Current Course Offerings

COGS Course Offerings 2018-2019

Fall 2018 COGS Seminar Courses

COGS 200 (Section 946068) : Social Impacts of Cognitive and Information Sciences | Staff

As cognitive scientists, we study the mind, information and society -- but as cognitive scientists, we also have a hand in shaping how our minds, information and societies work! In this COGS200 series, we will learn how developments in fields such as AI, data science, design, ethnography, neuroscience, psychology and robotics affect the world we live in. In order to do this, we will hear from speakers from across the cognitive sciences talk about pressing issues such as detecting bots on social media or how cognitive linguistics can be applied to public policy. However, to better contextualize our own work, we will also be recruiting top-notch speakers from fields such as science studies, sociology and history to understand topics such as the past and future of ethics in fields like neuroscience or how 'design thinking' and 'data science' have become so valuable to researchers and businesses. This COGS200 series should be of interest to students from all areas of CogSci, as well as students in related fields such as anthropology, communications, CS, design, neuroscience, psychology, philosophy and even history. All students enrolled for credit will be expected to attend weekly presentations (Fridays, 3:00pm - 4:20pm; open to the public) and participate actively in discussion sessions (Fridays, 2:00pm - 3:00pm).
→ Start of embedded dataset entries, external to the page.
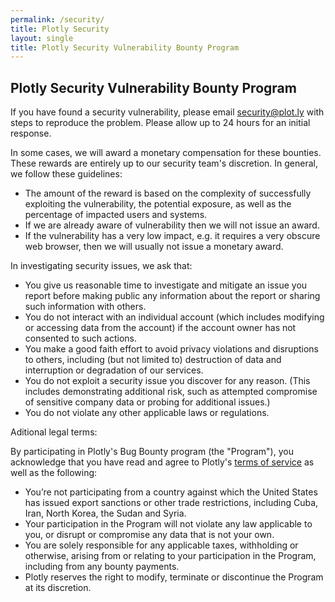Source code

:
 ```yaml
---
permalink: /security/
title: Plotly Security
layout: single
title: Plotly Security Vulnerability Bounty Program
---
```


## Plotly Security Vulnerability Bounty Program

If you have found a security vulnerability, please email <security@plot.ly> with steps to reproduce the problem. Please allow up to 24 hours for an initial response. 

In some cases, we will award a monetary compensation for these bounties. These rewards are entirely up to our security team's discretion. In general, we follow these guidelines:

* The amount of the reward is based on the complexity of successfully exploiting the vulnerability, the potential exposure, as well as the percentage of impacted users and systems.
* If we are already aware of vulnerability then we will not issue an award.
* If the vulnerability has a very low impact, e.g. it requires a very obscure web browser, then we will usually not issue a monetary award.

In investigating security issues, we ask that:

* You give us reasonable time to investigate and mitigate an issue you report before making public any information about the report or sharing such information with others.
* You do not interact with an individual account (which includes modifying or accessing data from the account) if the account owner has not consented to such actions.
* You make a good faith effort to avoid privacy violations and disruptions to others, including (but not limited to) destruction of data and interruption or degradation of our services.
* You do not exploit a security issue you discover for any reason. (This includes demonstrating additional risk, such as attempted compromise of sensitive company data or probing for additional issues.)
* You do not violate any other applicable laws or regulations.

Aditional legal terms:

By participating in Plotly's Bug Bounty program (the "Program"), you acknowledge that you have read and agree to Plotly's [terms of service](https://plot.ly/terms-of-service/) as well as the following:
* You’re not participating from a country against which the United States has issued export sanctions or other trade restrictions, including Cuba, Iran, North Korea, the Sudan and Syria.
* Your participation in the Program will not violate any law applicable to you, or disrupt or compromise any data that is not your own.
* You are solely responsible for any applicable taxes, withholding or otherwise, arising from or relating to your participation in the Program, including from any bounty payments.
* Plotly reserves the right to modify, terminate or discontinue the Program at its discretion.
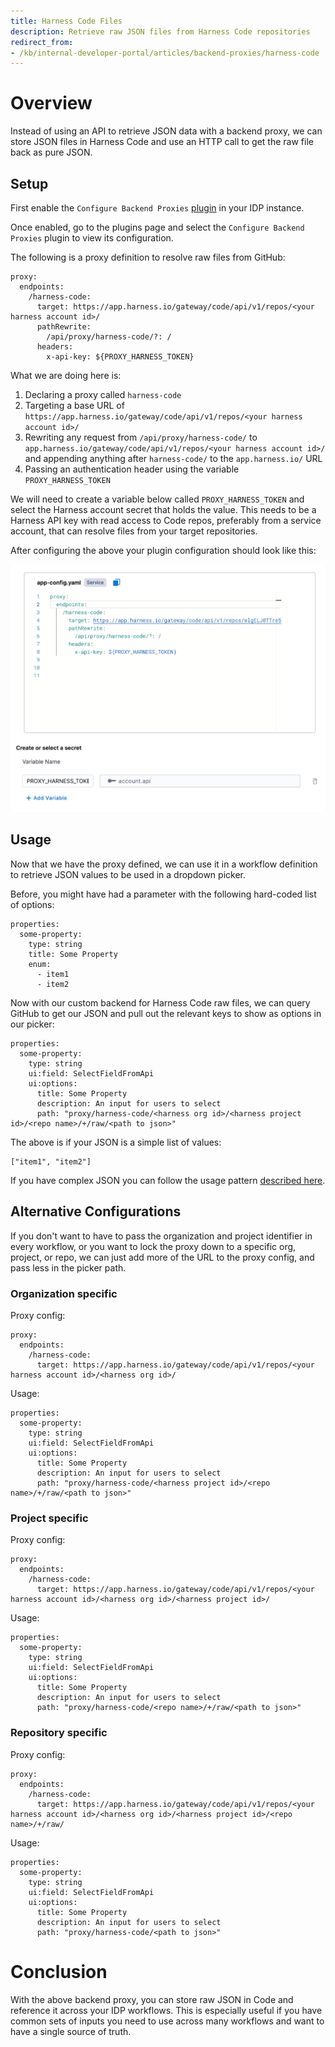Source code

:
 ```yaml
---
title: Harness Code Files
description: Retrieve raw JSON files from Harness Code repositories
redirect_from: 
- /kb/internal-developer-portal/articles/backend-proxies/harness-code
---
```


# Overview

Instead of using an API to retrieve JSON data with a backend proxy, we can store JSON files in Harness Code and use an HTTP call to get the raw file back as pure JSON.

## Setup

First enable the `Configure Backend Proxies` [plugin](https://developer.harness.io/docs/internal-developer-portal/plugins/overview) in your IDP instance.

Once enabled, go to the plugins page and select the `Configure Backend Proxies` plugin to view its configuration.

The following is a proxy definition to resolve raw files from GitHub:

```
proxy:
  endpoints:
    /harness-code:
      target: https://app.harness.io/gateway/code/api/v1/repos/<your harness account id>/
      pathRewrite: 
        /api/proxy/harness-code/?: /
      headers:
        x-api-key: ${PROXY_HARNESS_TOKEN}
```

What we are doing here is:

1. Declaring a proxy called `harness-code`
2. Targeting a base URL of `https://app.harness.io/gateway/code/api/v1/repos/<your harness account id>/`
3. Rewriting any request from `/api/proxy/harness-code/` to `app.harness.io/gateway/code/api/v1/repos/<your harness account id>/` and appending anything after `harness-code/` to the `app.harness.io/` URL
4. Passing an authentication header using the variable `PROXY_HARNESS_TOKEN`

We will need to create a variable below called `PROXY_HARNESS_TOKEN` and select the Harness account secret that holds the value. This needs to be a Harness API key with read access to Code repos, preferably from a service account, that can resolve files from your target repositories.

After configuring the above your plugin configuration should look like this:

![](../../static/idp-backend-harness-code-config.png)

## Usage

Now that we have the proxy defined, we can use it in a workflow definition to retrieve JSON values to be used in a dropdown picker.

Before, you might have had a parameter with the following hard-coded list of options:

```
properties:
  some-property:
    type: string
    title: Some Property
    enum:
      - item1
      - item2
```

Now with our custom backend for Harness Code raw files, we can query GitHub to get our JSON and pull out the relevant keys to show as options in our picker:

```
properties:
  some-property:
    type: string
    ui:field: SelectFieldFromApi
    ui:options:
      title: Some Property
      description: An input for users to select
      path: "proxy/harness-code/<harness org id>/<harness project id>/<repo name>/+/raw/<path to json>"
```

The above is if your JSON is a simple list of values:

```
["item1", "item2"]
```

If you have complex JSON you can follow the usage pattern [described here](https://developer.harness.io/docs/internal-developer-portal/flows/dynamic-picker/#parsing-api-response-using-filters).

## Alternative Configurations

If you don't want to have to pass the organization and project identifier in every workflow, or you want to lock the proxy down to a specific org, project, or repo, we can just add more of the URL to the proxy config, and pass less in the picker path.

### Organization specific

Proxy config:

```
proxy:
  endpoints:
    /harness-code:
      target: https://app.harness.io/gateway/code/api/v1/repos/<your harness account id>/<harness org id>/
```

Usage:

```
properties:
  some-property:
    type: string
    ui:field: SelectFieldFromApi
    ui:options:
      title: Some Property
      description: An input for users to select
      path: "proxy/harness-code/<harness project id>/<repo name>/+/raw/<path to json>"
```

### Project specific

Proxy config:

```
proxy:
  endpoints:
    /harness-code:
      target: https://app.harness.io/gateway/code/api/v1/repos/<your harness account id>/<harness org id>/<harness project id>/
```

Usage:

```
properties:
  some-property:
    type: string
    ui:field: SelectFieldFromApi
    ui:options:
      title: Some Property
      description: An input for users to select
      path: "proxy/harness-code/<repo name>/+/raw/<path to json>"
```

### Repository specific

Proxy config:

```
proxy:
  endpoints:
    /harness-code:
      target: https://app.harness.io/gateway/code/api/v1/repos/<your harness account id>/<harness org id>/<harness project id>/<repo name>/+/raw/
```

Usage:

```
properties:
  some-property:
    type: string
    ui:field: SelectFieldFromApi
    ui:options:
      title: Some Property
      description: An input for users to select
      path: "proxy/harness-code/<path to json>"
```

# Conclusion

With the above backend proxy, you can store raw JSON in Code and reference it across your IDP workflows. This is especially useful if you have common sets of inputs you need to use across many workflows and want to have a single source of truth.
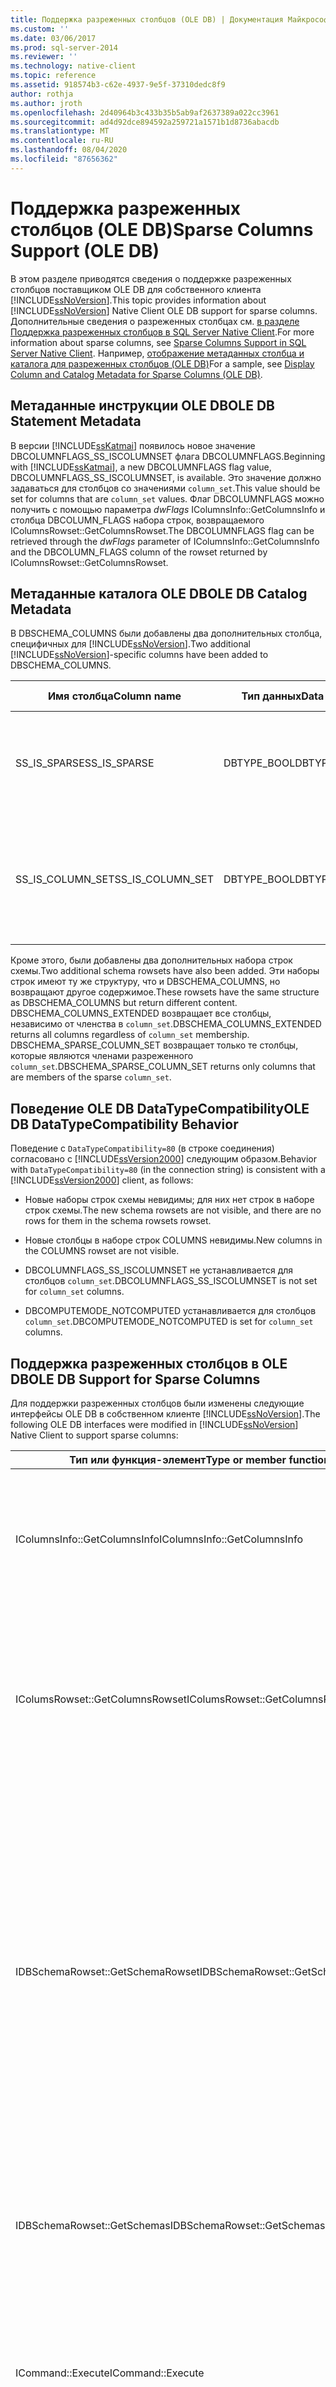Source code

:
 ```yaml
---
title: Поддержка разреженных столбцов (OLE DB) | Документация Майкрософт
ms.custom: ''
ms.date: 03/06/2017
ms.prod: sql-server-2014
ms.reviewer: ''
ms.technology: native-client
ms.topic: reference
ms.assetid: 918574b3-c62e-4937-9e5f-37310dedc8f9
author: rothja
ms.author: jroth
ms.openlocfilehash: 2d40964b3c433b35b5ab9af2637389a022cc3961
ms.sourcegitcommit: ad4d92dce894592a259721a1571b1d8736abacdb
ms.translationtype: MT
ms.contentlocale: ru-RU
ms.lasthandoff: 08/04/2020
ms.locfileid: "87656362"
---
```

# <a name="sparse-columns-support-ole-db"></a><span data-ttu-id="b8db7-102">Поддержка разреженных столбцов (OLE DB)</span><span class="sxs-lookup"><span data-stu-id="b8db7-102">Sparse Columns Support (OLE DB)</span></span>
  <span data-ttu-id="b8db7-103">В этом разделе приводятся сведения о поддержке разреженных столбцов поставщиком OLE DB для собственного клиента [!INCLUDE[ssNoVersion](../../../includes/ssnoversion-md.md)].</span><span class="sxs-lookup"><span data-stu-id="b8db7-103">This topic provides information about [!INCLUDE[ssNoVersion](../../../includes/ssnoversion-md.md)] Native Client OLE DB support for sparse columns.</span></span> <span data-ttu-id="b8db7-104">Дополнительные сведения о разреженных столбцах см. [в разделе Поддержка разреженных столбцов в SQL Server Native Client](../features/sparse-columns-support-in-sql-server-native-client.md).</span><span class="sxs-lookup"><span data-stu-id="b8db7-104">For more information about sparse columns, see [Sparse Columns Support in SQL Server Native Client](../features/sparse-columns-support-in-sql-server-native-client.md).</span></span> <span data-ttu-id="b8db7-105">Например, [отображение метаданных столбца и каталога для разреженных столбцов (OLE DB)](../../native-client-ole-db-how-to/display-column-and-catalog-metadata-for-sparse-columns-ole-db.md)</span><span class="sxs-lookup"><span data-stu-id="b8db7-105">For a sample, see [Display Column and Catalog Metadata for Sparse Columns &#40;OLE DB&#41;](../../native-client-ole-db-how-to/display-column-and-catalog-metadata-for-sparse-columns-ole-db.md).</span></span>  
  
## <a name="ole-db-statement-metadata"></a><span data-ttu-id="b8db7-106">Метаданные инструкции OLE DB</span><span class="sxs-lookup"><span data-stu-id="b8db7-106">OLE DB Statement Metadata</span></span>  
 <span data-ttu-id="b8db7-107">В версии [!INCLUDE[ssKatmai](../../../includes/sskatmai-md.md)] появилось новое значение DBCOLUMNFLAGS_SS_ISCOLUMNSET флага DBCOLUMNFLAGS.</span><span class="sxs-lookup"><span data-stu-id="b8db7-107">Beginning with [!INCLUDE[ssKatmai](../../../includes/sskatmai-md.md)], a new DBCOLUMNFLAGS flag value, DBCOLUMNFLAGS_SS_ISCOLUMNSET, is available.</span></span> <span data-ttu-id="b8db7-108">Это значение должно задаваться для столбцов со значениями `column_set`.</span><span class="sxs-lookup"><span data-stu-id="b8db7-108">This value should be set for columns that are `column_set` values.</span></span> <span data-ttu-id="b8db7-109">Флаг DBCOLUMNFLAGS можно получить с помощью параметра *dwFlags* IColumnsInfo::GetColumnsInfo и столбца DBCOLUMN_FLAGS набора строк, возвращаемого IColumnsRowset::GetColumnsRowset.</span><span class="sxs-lookup"><span data-stu-id="b8db7-109">The DBCOLUMNFLAGS flag can be retrieved through the *dwFlags* parameter of IColumnsInfo::GetColumnsInfo and the DBCOLUMN_FLAGS column of the rowset returned by IColumnsRowset::GetColumnsRowset.</span></span>  
  
## <a name="ole-db-catalog-metadata"></a><span data-ttu-id="b8db7-110">Метаданные каталога OLE DB</span><span class="sxs-lookup"><span data-stu-id="b8db7-110">OLE DB Catalog Metadata</span></span>  
 <span data-ttu-id="b8db7-111">В DBSCHEMA_COLUMNS были добавлены два дополнительных столбца, специфичных для [!INCLUDE[ssNoVersion](../../../includes/ssnoversion-md.md)].</span><span class="sxs-lookup"><span data-stu-id="b8db7-111">Two additional [!INCLUDE[ssNoVersion](../../../includes/ssnoversion-md.md)]-specific columns have been added to DBSCHEMA_COLUMNS.</span></span>  
  
|<span data-ttu-id="b8db7-112">Имя столбца</span><span class="sxs-lookup"><span data-stu-id="b8db7-112">Column name</span></span>|<span data-ttu-id="b8db7-113">Тип данных</span><span class="sxs-lookup"><span data-stu-id="b8db7-113">Data type</span></span>|<span data-ttu-id="b8db7-114">Значения/комментарии</span><span class="sxs-lookup"><span data-stu-id="b8db7-114">Value/comments</span></span>|  
|-----------------|---------------|---------------------|  
|<span data-ttu-id="b8db7-115">SS_IS_SPARSE</span><span class="sxs-lookup"><span data-stu-id="b8db7-115">SS_IS_SPARSE</span></span>|<span data-ttu-id="b8db7-116">DBTYPE_BOOL</span><span class="sxs-lookup"><span data-stu-id="b8db7-116">DBTYPE_BOOL</span></span>|<span data-ttu-id="b8db7-117">Если столбец является разреженным, то значение VARIANT_TRUE. В противном случае — значение VARIANT_FALSE.</span><span class="sxs-lookup"><span data-stu-id="b8db7-117">If the column is a sparse column, this has the value VARIANT_TRUE; otherwise, VARIANT_FALSE.</span></span>|  
|<span data-ttu-id="b8db7-118">SS_IS_COLUMN_SET</span><span class="sxs-lookup"><span data-stu-id="b8db7-118">SS_IS_COLUMN_SET</span></span>|<span data-ttu-id="b8db7-119">DBTYPE_BOOL</span><span class="sxs-lookup"><span data-stu-id="b8db7-119">DBTYPE_BOOL</span></span>|<span data-ttu-id="b8db7-120">Если столбец является разреженным столбцом `column_set`, то значение VARIANT_TRUE. В противном случае — значение VARIANT_FALSE.</span><span class="sxs-lookup"><span data-stu-id="b8db7-120">If the column is the sparse `column_set` column, this has the value VARIANT_TRUE; otherwise, VARIANT_FALSE.</span></span>|  
  
 <span data-ttu-id="b8db7-121">Кроме этого, были добавлены два дополнительных набора строк схемы.</span><span class="sxs-lookup"><span data-stu-id="b8db7-121">Two additional schema rowsets have also been added.</span></span> <span data-ttu-id="b8db7-122">Эти наборы строк имеют ту же структуру, что и DBSCHEMA_COLUMNS, но возвращают другое содержимое.</span><span class="sxs-lookup"><span data-stu-id="b8db7-122">These rowsets have the same structure as DBSCHEMA_COLUMNS but return different content.</span></span> <span data-ttu-id="b8db7-123">DBSCHEMA_COLUMNS_EXTENDED возвращает все столбцы, независимо от членства в `column_set`.</span><span class="sxs-lookup"><span data-stu-id="b8db7-123">DBSCHEMA_COLUMNS_EXTENDED returns all columns regardless of `column_set` membership.</span></span> <span data-ttu-id="b8db7-124">DBSCHEMA_SPARSE_COLUMN_SET возвращает только те столбцы, которые являются членами разреженного `column_set`.</span><span class="sxs-lookup"><span data-stu-id="b8db7-124">DBSCHEMA_SPARSE_COLUMN_SET returns only columns that are members of the sparse `column_set`.</span></span>  
  
## <a name="ole-db-datatypecompatibility-behavior"></a><span data-ttu-id="b8db7-125">Поведение OLE DB DataTypeCompatibility</span><span class="sxs-lookup"><span data-stu-id="b8db7-125">OLE DB DataTypeCompatibility Behavior</span></span>  
 <span data-ttu-id="b8db7-126">Поведение с `DataTypeCompatibility=80` (в строке соединения) согласовано с [!INCLUDE[ssVersion2000](../../../includes/ssversion2000-md.md)] следующим образом.</span><span class="sxs-lookup"><span data-stu-id="b8db7-126">Behavior with `DataTypeCompatibility=80` (in the connection string) is consistent with a [!INCLUDE[ssVersion2000](../../../includes/ssversion2000-md.md)] client, as follows:</span></span>  
  
-   <span data-ttu-id="b8db7-127">Новые наборы строк схемы невидимы; для них нет строк в наборе строк схемы.</span><span class="sxs-lookup"><span data-stu-id="b8db7-127">The new schema rowsets are not visible, and there are no rows for them in the schema rowsets rowset.</span></span>  
  
-   <span data-ttu-id="b8db7-128">Новые столбцы в наборе строк COLUMNS невидимы.</span><span class="sxs-lookup"><span data-stu-id="b8db7-128">New columns in the COLUMNS rowset are not visible.</span></span>  
  
-   <span data-ttu-id="b8db7-129">DBCOLUMNFLAGS_SS_ISCOLUMNSET не устанавливается для столбцов `column_set`.</span><span class="sxs-lookup"><span data-stu-id="b8db7-129">DBCOLUMNFLAGS_SS_ISCOLUMNSET is not set for `column_set` columns.</span></span>  
  
-   <span data-ttu-id="b8db7-130">DBCOMPUTEMODE_NOTCOMPUTED устанавливается для столбцов `column_set`.</span><span class="sxs-lookup"><span data-stu-id="b8db7-130">DBCOMPUTEMODE_NOTCOMPUTED is set for `column_set` columns.</span></span>  
  
## <a name="ole-db-support-for-sparse-columns"></a><span data-ttu-id="b8db7-131">Поддержка разреженных столбцов в OLE DB</span><span class="sxs-lookup"><span data-stu-id="b8db7-131">OLE DB Support for Sparse Columns</span></span>  
 <span data-ttu-id="b8db7-132">Для поддержки разреженных столбцов были изменены следующие интерфейсы OLE DB в собственном клиенте [!INCLUDE[ssNoVersion](../../../includes/ssnoversion-md.md)].</span><span class="sxs-lookup"><span data-stu-id="b8db7-132">The following OLE DB interfaces were modified in [!INCLUDE[ssNoVersion](../../../includes/ssnoversion-md.md)] Native Client to support sparse columns:</span></span>  
  
|<span data-ttu-id="b8db7-133">Тип или функция-элемент</span><span class="sxs-lookup"><span data-stu-id="b8db7-133">Type or member function</span></span>|<span data-ttu-id="b8db7-134">Описание</span><span class="sxs-lookup"><span data-stu-id="b8db7-134">Description</span></span>|  
|-----------------------------|-----------------|  
|<span data-ttu-id="b8db7-135">IColumnsInfo::GetColumnsInfo</span><span class="sxs-lookup"><span data-stu-id="b8db7-135">IColumnsInfo::GetColumnsInfo</span></span>|<span data-ttu-id="b8db7-136">DBCOLUMNFLAGS_SS_ISCOLUMNSET задано новое значение флага DBCOLUMNFLAGS для `column_set` столбцов в *dwFlags*.</span><span class="sxs-lookup"><span data-stu-id="b8db7-136">A new DBCOLUMNFLAGS flag value DBCOLUMNFLAGS_SS_ISCOLUMNSET is set for `column_set` columns in *dwFlags*.</span></span><br /><br /> <span data-ttu-id="b8db7-137">Значение DBCOLUMNFLAGS_WRITE устанавливается для столбцов `column_set`.</span><span class="sxs-lookup"><span data-stu-id="b8db7-137">DBCOLUMNFLAGS_WRITE is set for `column_set` columns.</span></span>|  
|<span data-ttu-id="b8db7-138">IColumsRowset::GetColumnsRowset</span><span class="sxs-lookup"><span data-stu-id="b8db7-138">IColumsRowset::GetColumnsRowset</span></span>|<span data-ttu-id="b8db7-139">Новое значение DBCOLUMNFLAGS_SS_ISCOLUMNSET флага DBCOLUMNFLAGS задается для столбцов `column_set` в DBCOLUMN_FLAGS.</span><span class="sxs-lookup"><span data-stu-id="b8db7-139">A new DBCOLUMNFLAGS flag value, DBCOLUMNFLAGS_SS_ISCOLUMNSET, is set for `column_set` columns in DBCOLUMN_FLAGS.</span></span><br /><br /> <span data-ttu-id="b8db7-140">DBCOLUMN_COMPUTEMODE устанавливается в значение DBCOMPUTEMODE_DYNAMIC для столбцов `column_set`.</span><span class="sxs-lookup"><span data-stu-id="b8db7-140">DBCOLUMN_COMPUTEMODE is set to DBCOMPUTEMODE_DYNAMIC for `column_set` columns.</span></span>|  
|<span data-ttu-id="b8db7-141">IDBSchemaRowset::GetSchemaRowset</span><span class="sxs-lookup"><span data-stu-id="b8db7-141">IDBSchemaRowset::GetSchemaRowset</span></span>|<span data-ttu-id="b8db7-142">DBSCHEMA_COLUMNS возвращает два новых столбца: SS_IS_COLUMN_SET и SS_IS_SPARSE.</span><span class="sxs-lookup"><span data-stu-id="b8db7-142">DBSCHEMA_COLUMNS returns two new columns: SS_IS_COLUMN_SET and SS_IS_SPARSE.</span></span><br /><br /> <span data-ttu-id="b8db7-143">DBSCHEMA_COLUMNS возвращает только те столбцы, которые не являются членами `column_set`.</span><span class="sxs-lookup"><span data-stu-id="b8db7-143">DBSCHEMA_COLUMNS returns only columns that are not members of a `column_set`.</span></span><br /><br /> <span data-ttu-id="b8db7-144">Добавлены два новых набора строк схемы: DBSCHEMA_COLUMNS_EXTENDED возвратит все столбцы независимо от их разреженности `column_set` .</span><span class="sxs-lookup"><span data-stu-id="b8db7-144">Two new schema rowsets have been added: DBSCHEMA_COLUMNS_EXTENDED will return all columns regardless of sparseness of `column_set` membership.</span></span> <span data-ttu-id="b8db7-145">DBSCHEMA_SPARSE_COLUMN_SET возвращает только те столбцы, которые являются членами столбца `column_set`.</span><span class="sxs-lookup"><span data-stu-id="b8db7-145">DBSCHEMA_SPARSE_COLUMN_SET returns only columns that are members of a `column_set`.</span></span> <span data-ttu-id="b8db7-146">Новые наборы строк содержат те же столбцы и ограничения, что и DBSCHEMA_COLUMNS.</span><span class="sxs-lookup"><span data-stu-id="b8db7-146">These new rowsets have the same columns and restrictions as DBSCHEMA_COLUMNS.</span></span>|  
|<span data-ttu-id="b8db7-147">IDBSchemaRowset::GetSchemas</span><span class="sxs-lookup"><span data-stu-id="b8db7-147">IDBSchemaRowset::GetSchemas</span></span>|<span data-ttu-id="b8db7-148">Метод IDBSchemaRowset::GetSchemas включает идентификаторы GUID для новых наборов строк DBSCHEMA_COLUMNS_EXTENDED и DBSCHEMA_SPARSE_COLUMN_SET в списке доступных наборов строк схемы.</span><span class="sxs-lookup"><span data-stu-id="b8db7-148">IDBSchemaRowset::GetSchemas includes the GUIDs for the new rowsets DBSCHEMA_COLUMNS_EXTENDED and DBSCHEMA_SPARSE_COLUMN_SET in the list of available schema rowsets.</span></span>|  
|<span data-ttu-id="b8db7-149">ICommand::Execute</span><span class="sxs-lookup"><span data-stu-id="b8db7-149">ICommand::Execute</span></span>|<span data-ttu-id="b8db7-150">Если используется **SELECT \* из** *таблицы* , то возвращаются все столбцы, не являющиеся членами РАЗРЕЖЕННОСТИ `column_set` , а также XML-столбец, содержащий значения всех столбцов, отличных от NULL, которые являются элементами разреженного `column_set` , если они есть.</span><span class="sxs-lookup"><span data-stu-id="b8db7-150">If **select \* from** *table* is used, it returns all columns that are not members of the sparse `column_set`, plus an XML column that contains values of all non-null columns that are members of the sparse `column_set`, if present.</span></span>|  
|<span data-ttu-id="b8db7-151">IOpenRowset::OpenRowset</span><span class="sxs-lookup"><span data-stu-id="b8db7-151">IOpenRowset::OpenRowset</span></span>|<span data-ttu-id="b8db7-152">IOpenRowset::OpenRowset возвращает набор строк с теми же столбцами, что и ICommand::Execute, с запросом **select \*** в той же таблице.</span><span class="sxs-lookup"><span data-stu-id="b8db7-152">IOpenRowset::OpenRowset returns a rowset with the same columns as ICommand::Execute, with a **select \*** query on the same table.</span></span>|  
|<span data-ttu-id="b8db7-153">ITableDefinition</span><span class="sxs-lookup"><span data-stu-id="b8db7-153">ITableDefinition</span></span>|<span data-ttu-id="b8db7-154">Этот интерфейс не изменился для разреженных столбцов или столбцов `column_set`.</span><span class="sxs-lookup"><span data-stu-id="b8db7-154">There is no change to this interface for sparse columns or for `column_set` columns.</span></span> <span data-ttu-id="b8db7-155">Приложения, которым необходимо изменить схему, должны выполнить соответствующий код [!INCLUDE[tsql](../../../includes/tsql-md.md)] напрямую.</span><span class="sxs-lookup"><span data-stu-id="b8db7-155">Applications that have to make schema modifications must execute the appropriate [!INCLUDE[tsql](../../../includes/tsql-md.md)] directly.</span></span>|  
  
## <a name="see-also"></a><span data-ttu-id="b8db7-156">См. также:</span><span class="sxs-lookup"><span data-stu-id="b8db7-156">See Also</span></span>  
 [<span data-ttu-id="b8db7-157">SQL Server Native Client (OLE DB)</span><span class="sxs-lookup"><span data-stu-id="b8db7-157">SQL Server Native Client &#40;OLE DB&#41;</span></span>](sql-server-native-client-ole-db.md)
COGS 260 B00 (Section 956628) : The Evolution of Social Cognition: Comparative Perspectives | Professor Chris Johnson

This course will investigate issues pertinent to the evolution of social cognition in humans through a review of contemporary research on, primarily, nonhuman subjects. Topics will include communication (to coordinate activity, to inform, to deceive), collaboration (including cooperation & division of labor), coordinated attention (including teaching, theory of mind & imitation), and prosociality (including helping, sharing, & the emergence of ethics), with the goal of clarifying the selective pressures that may have shaped and elaborated these adaptations in our species. Participants are expected to read and discuss the assigned literature in a once-per-week seminar, and will complete a final paper. The time and place of this seminar will be arranged to suit the participants’ schedules - the initial orientation meeting will be held on Friday Sept 28 in CSB 272.